WORK TO COMPLETE
Each line from the one containing "- [code](./code/)：Python 源程序、程序生成的数据与图片" through the end of the entries below should be transcribed exactly, and no other line.

-- Opening Marker --

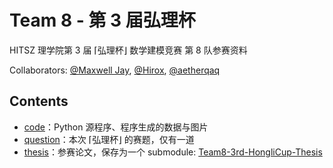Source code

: # Team 8 - 第 3 届弘理杯

HITSZ 理学院第 3 届 ⌈弘理杯⌋ 数学建模竞赛
第 8 队参赛资料

Collaborators: [@Maxwell Jay](https://github.com/MaxwellJay256), [@Hirox](https://github.com/xrlexpert), [@aetherqaq](https://github.com/aetherqaq)

## Contents

- [code](./code/)：Python 源程序、程序生成的数据与图片
- [question](./question/)：本次 ⌈弘理杯⌋ 的赛题，仅有一道
- [thesis](./thesis/)：参赛论文，保存为一个 submodule: [Team8-3rd-HongliCup-Thesis](https://github.com/MaxwellJay256/Team8-3rd-HongliCup-Thesis)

-- Closing Marker --

EXPECTED OUTPUT
- [code](./code/)：Python 源程序、程序生成的数据与图片
- [question](./question/)：本次 ⌈弘理杯⌋ 的赛题，仅有一道
- [thesis](./thesis/)：参赛论文，保存为一个 submodule: [Team8-3rd-HongliCup-Thesis](https://github.com/MaxwellJay256/Team8-3rd-HongliCup-Thesis)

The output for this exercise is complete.